The Yacktman Fund (YACKX) had a cumulative 10-year return of 174.52%.*
The Yacktman Focused Fund (YAFFX) did even better returning a cumulative 194.07% over the past 10 years.
For a comparison, the S&P 500 was up 33.35% over the same time frame.
From the latest letter:
Last year, the shares of many more established technology companies were out of favor, allowing us to increase our weighting to a group which we call "old tech". At the end of 2011, Microsoft and Cisco were our largest "old tech" positions...
These businesses tend to be fairly stable and predictable, with a strong ability to handle uncertain economic periods. We reduced our weightings in Coca‐Cola and Clorox during the year due to their strong price performance.
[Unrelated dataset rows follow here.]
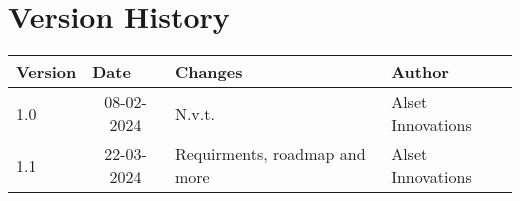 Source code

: \section*{Version History} 

\begin{table}[h]
\begin{tabular}{|l|l|l|l|}
\hline
\rowcolor[HTML]{4472C4} 
{\color[HTML]{FFFFFF} \textbf{Version}} &
  {\color[HTML]{FFFFFF} \textbf{Date}} &
  {\color[HTML]{FFFFFF} \textbf{Changes}} &
  {\color[HTML]{FFFFFF} \textbf{Author}} \\ \hline
\rowcolor[HTML]{D9E1F2} 1.0 & \multicolumn{1}{c|}{\cellcolor[HTML]{D9E1F2}08-02-2024} & N.v.t. & Alset Innovations \\
\rowcolor[HTML]{D9E1F2} 1.1 & \multicolumn{1}{c|}{\cellcolor[HTML]{D9E1F2}22-03-2024} & Requirments, roadmap and more & Alset Innovations \\ \hline



\end{tabular}
\end{table}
Consuelo Mack recently interviewed Donald Yacktman. Some excerpts from that interview:
High Quality, Profitable Businesses
I've been doing this for over 40 years, and I can't remember another period of time where I've seen so many high-quality, profitable businesses selling at prices relative to the market this cheaply.
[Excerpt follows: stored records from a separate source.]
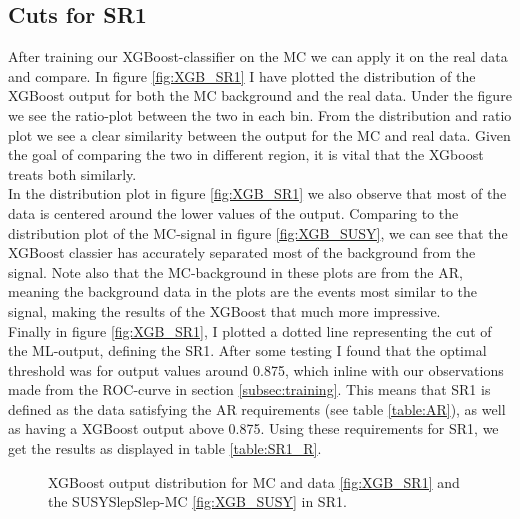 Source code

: \documentclass{article}
\begin{document}
\subsection{Cuts for SR1}
After training our XGBoost-classifier on the MC we can apply it on the real data and compare. In figure \ref{fig:XGB_SR1} I have plotted the distribution of the XGBoost output for both the MC background and the real data. Under the figure we see the ratio-plot between the two in each bin. From the distribution and ratio plot we see a clear similarity between the output for the MC and real data. Given the goal of comparing the two in different region, it is vital that the XGboost treats both similarly.
\\
In the distribution plot in figure \ref{fig:XGB_SR1} we also observe that most of the data is centered around the lower values of the output. Comparing to the distribution plot of the MC-signal in figure \ref{fig:XGB_SUSY}, we can see that the XGBoost classier has accurately separated most of the background from the signal. Note also that the MC-background in these plots are from the AR, meaning the background data in the plots are the events most similar to the signal, making the results of the XGBoost that much more impressive. 
\\
Finally in figure \ref{fig:XGB_SR1}, I plotted a dotted line representing the cut of the ML-output, defining the SR1. After some testing I found that the optimal threshold was for output values around 0.875, which inline with our observations made from the ROC-curve in section \ref{subsec:training}. This means that SR1 is defined as the data satisfying the AR requirements (see table \ref{table:AR}), as well as having a XGBoost output above 0.875. Using these requirements for SR1, we get the results as displayed in table \ref{table:SR1_R}.
\\
\begin{figure}
    \caption{XGBoost output distribution for MC and data \ref{fig:XGB_SR1} and the SUSYSlepSlep-MC \ref{fig:XGB_SUSY} in SR1.}
\end{figure}
\end{document}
Behaving Like a Bond Buyer
...what we're seeing now is, in effect, the so-called AAAs of equity, things like Coke and Pepsi and things like that, have these very high returns, relative to other things. And so, why would one go to lower grades when they can stay with these so-called AAA-type bonds? Only they're really equities.
Beach Balls Pushed Underwater
Conceptually, what we're doing is buying beach balls being pushed underwater, and the water level is rising. And so, if one has the patience to stay with that, then eventually the pressure will come off, and the longer it takes, because the water level's rising, the more the bounce will be.
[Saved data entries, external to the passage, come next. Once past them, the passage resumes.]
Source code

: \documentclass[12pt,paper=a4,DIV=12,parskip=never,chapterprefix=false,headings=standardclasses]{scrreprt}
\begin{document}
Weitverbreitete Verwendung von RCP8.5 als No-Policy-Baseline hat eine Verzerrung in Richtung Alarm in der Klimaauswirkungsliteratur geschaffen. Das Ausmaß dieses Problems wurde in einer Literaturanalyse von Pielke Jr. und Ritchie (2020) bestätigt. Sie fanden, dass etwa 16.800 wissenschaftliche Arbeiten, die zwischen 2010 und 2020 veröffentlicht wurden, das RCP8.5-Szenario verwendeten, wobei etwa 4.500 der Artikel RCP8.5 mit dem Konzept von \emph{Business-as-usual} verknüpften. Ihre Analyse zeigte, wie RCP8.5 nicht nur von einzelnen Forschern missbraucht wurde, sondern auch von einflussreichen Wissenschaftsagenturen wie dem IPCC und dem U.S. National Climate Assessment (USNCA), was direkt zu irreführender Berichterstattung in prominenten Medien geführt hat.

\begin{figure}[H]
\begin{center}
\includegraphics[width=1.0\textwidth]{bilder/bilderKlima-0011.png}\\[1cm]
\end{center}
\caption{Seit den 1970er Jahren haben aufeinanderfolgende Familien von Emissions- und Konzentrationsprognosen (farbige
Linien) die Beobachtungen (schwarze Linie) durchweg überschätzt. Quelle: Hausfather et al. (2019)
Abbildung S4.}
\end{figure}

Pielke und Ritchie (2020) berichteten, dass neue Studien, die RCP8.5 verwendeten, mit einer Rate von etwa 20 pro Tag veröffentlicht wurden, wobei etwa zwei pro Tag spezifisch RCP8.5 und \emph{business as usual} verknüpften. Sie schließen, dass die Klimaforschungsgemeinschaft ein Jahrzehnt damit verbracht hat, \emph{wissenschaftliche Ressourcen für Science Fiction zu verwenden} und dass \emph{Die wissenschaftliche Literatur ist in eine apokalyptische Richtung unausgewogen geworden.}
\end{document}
The full interview with Donald Yacktman is certainly worth checking out.
The top holdings in the funds managed by Yacktman at year-end include Pepsi (PEP), News Corp (NWSA), Procter & Gamble (PG), Microsoft (MSFT), and Cisco (CSCO).
* From the letter: The performance data quoted for The Yacktman Fund and The Yacktman Focused Fund represents past performance. Past performance does not guarantee future results. The investment return and principal value of an investment will fluctuate so that the investor's shares, when redeemed, may be worth more or less than their original cost. The current performance may be higher or lower than the performance data quoted.